# Effective Sample Size Greater Than 100%

In most situations the *effective sample size* (Effective Base n) is smaller than the actual sample size (Base n). However, this is not always the case. There are two situations where the effective sample size as shown in Q can be greater than 100%: when comparing groups where a group has been over-recruited, and where variances are different within strata.

## Contents

## Comparing groups where a group has been over-recruited

Consider a simple example. Let us say a survey was designed to compare the attitudes of indigenous with non-indigenous Australians, which represent, respectively, 5% versus 95% of the Australian population. Such a study would generally employ *non-proportional stratification*, over-recruiting the indigenous Australians. For example, the study may be designed so that the indigenous Australians represent 50% of the sample (500).

The reason for using such a non-proportional sample design is because we are more likely to find a significant difference if comparing a sample of 500 indigenous Australians with a sample of 500 non-indigenous Australians than if comparing a sample of 50 indigenous Australians with a sample of 950 non-indigenous Australians.

If conducting such an analysis, the effective sample size will be greater than 100% as due to the non-proportional sampling the sampling error is smaller than if simple random sampling has been conducted (i.e., which would have involved a sample of 50 indigenous Australians). Note that this is the intuitively sensible result: it is consistent with the motivation for over-recruiting indigenous Australians in the sample.

## Where *strata* have different variances

Where different *strata* of a sample have difference variances for a statistic that is being estimated then it is *optimal* to over-recruit respondents in the groups with the higher variances (this is referred to as *Neyman allocation* in the statistics literature). Thus, where a sample is recruited such that there is over-recruitment of groups with higher variances then this can lead to an effective sample size of more than 100.

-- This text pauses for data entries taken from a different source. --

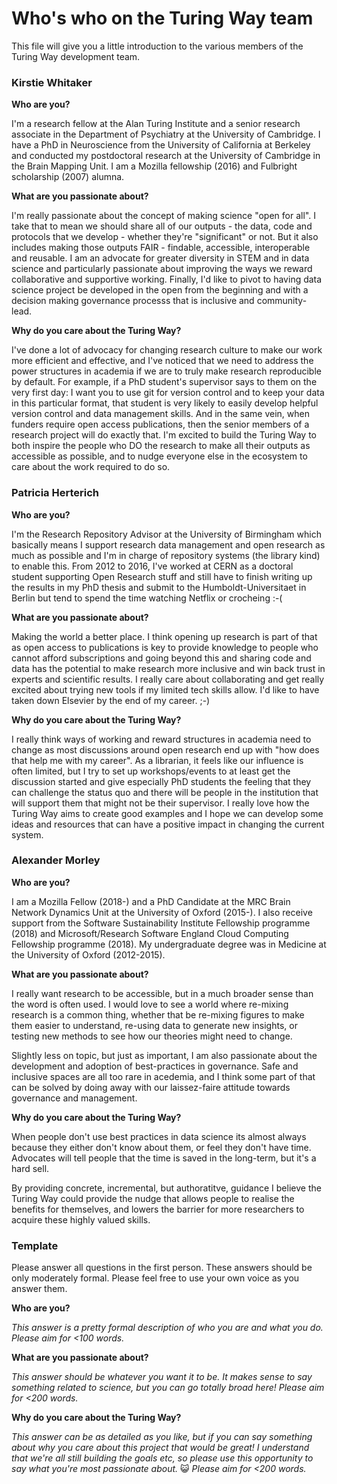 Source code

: # Who's who on the Turing Way team

This file will give you a little introduction to the various members of the Turing Way development team.

### Kirstie Whitaker

**Who are you?**

I'm a research fellow at the Alan Turing Institute and a senior research associate in the Department of Psychiatry at the University of Cambridge.
I have a PhD in Neuroscience from the University of California at Berkeley and conducted my postdoctoral research at the University of Cambridge in the Brain Mapping Unit.
I am a Mozilla fellowship (2016) and Fulbright scholarship (2007) alumna.

**What are you passionate about?**

I'm really passionate about the concept of making science "open for all".
I take that to mean we should share all of our outputs - the data, code and protocols that we develop - whether they're "significant" or not.
But it also includes making those outputs FAIR - findable, accessible, interoperable and reusable. I am an advocate for greater diversity in STEM and in data science and particularly passionate about improving the ways we reward collaborative and supportive working.
Finally, I'd like to pivot to having data science project be developed in the open from the beginning and with a decision making governance processs that is inclusive and community-lead.

**Why do you care about the Turing Way?**

I've done a lot of advocacy for changing research culture to make our work more efficient and effective, and I've noticed that we need to address the power structures in academia if we are to truly make research reproducible by default.
For example, if a PhD student's supervisor says to them on the very first day: I want you to use git for version control and to keep your data in this particular format, that student is very likely to easily develop helpful version control and data management skills.
And in the same vein, when funders require open access publications, then the senior members of a research project will do exactly that.
I'm excited to build the Turing Way to both inspire the people who DO the research to make all their outputs as accessible as possible, and to nudge everyone else in the ecosystem to care about the work required to do so.

### Patricia Herterich

**Who are you?**

I'm the Research Repository Advisor at the University of Birmingham which basically means I support research data management and open research as much as possible and I'm in charge of repository systems (the library kind) to enable this.
From 2012 to 2016, I've worked at CERN as a doctoral student supporting Open Research stuff and still have to finish writing up the results in my PhD thesis and submit to the Humboldt-Universitaet in Berlin but tend to spend the time watching Netflix or crocheing :-(

**What are you passionate about?**

Making the world a better place. I think opening up research is part of that as open access to publications is key to provide knowledge to people who cannot afford subscriptions and going beyond this and sharing code and data has the potential to make research more inclusive and win back trust in experts and scientific results.
I really care about collaborating and get really excited about trying new tools if my limited tech skills allow.
I'd like to have taken down Elsevier by the end of my career. ;-)

**Why do you care about the Turing Way?**

I really think ways of working and reward structures in academia need to change as most discussions around open research end up with "how does that help me with my career". As a librarian, it feels like our influence is often limited, but I try to set up workshops/events to at least get the discussion started and give especially PhD students the feeling that they can challenge the status quo and there will be people in the institution that will support them that might not be their supervisor.
I really love how the Turing Way aims to create good examples and I hope we can develop some ideas and resources that can have a positive impact in changing the current system.

### Alexander Morley

**Who are you?**

I am a Mozilla Fellow (2018-) and a PhD Candidate at the MRC Brain Network Dynamics Unit at the University of Oxford (2015-).
I also receive support from the Software Sustainability Institute Fellowship programme (2018) and Microsoft/Research Software England Cloud Computing Fellowship programme (2018).
My undergraduate degree was in Medicine at the University of Oxford (2012-2015).

**What are you passionate about?**

I really want research to be accessible, but in a much broader sense than the word is often used. I would love to see a world where re-mixing research is a common thing, whether that be re-mixing figures to make them easier to understand, re-using data to generate new insights, or testing new methods to see how our theories might need to change.

Slightly less on topic, but just as important, I am also passionate about the development and adoption of best-practices in governance. Safe and inclusive spaces are all too rare in acedemia, and I think some part of that can be solved by doing away with our laissez-faire attitude towards governance and management.

**Why do you care about the Turing Way?**

When people don't use best practices in data science its almost always because they either don't know about them, or feel they don't have time. Advocates will tell people that the time is saved in the long-term, but it's a hard sell. 

By providing concrete, incremental, but authoratitve, guidance I believe the Turing Way could provide the nudge that allows people to realise the benefits for themselves, and lowers the barrier for more researchers to acquire these highly valued skills.

### Template

Please answer all questions in the first person.
These answers should be only moderately formal.
Please feel free to use your own voice as you answer them.

**Who are you?**

 *This answer is a pretty formal description of who you are and what you do. Please aim for <100 words.*

**What are you passionate about?**

*This answer should be whatever you want it to be. It makes sense to say something related to science, but you can go totally broad here! Please aim for <200 words.*

**Why do you care about the Turing Way?**

*This answer can be as detailed as you like, but if you can say something about why you care about this project that would be great! I understand that we're all still building the goals etc, so please use this opportunity to say what you're most passionate about.* :smiley_cat: *Please aim for <200 words.*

## Comparison to other programs

Other software designed for taking sampling designs into account will also produce effective sample sizes that exceed 100% of the actual sample size (e.g., IBM's *SPSS Complex Samples*) and the `surveys` package for *R*.

Many of the programs used within the market research industry for analyzing surveys, such as IBM's *Survey Reporter*, instead use Weight Calibration using Kish's Effective Sample Size Formula. This was also used in earlier versions of Q and is still used in many analyses in Q (however, all crosstabs involving means and proportions in Q use *Taylor Series Linearization*). You can use Kish's Effective Sample Size Formula in Q by changing the Statistical Assumptions setting of **Weights and significance** to **Kish's approximation**.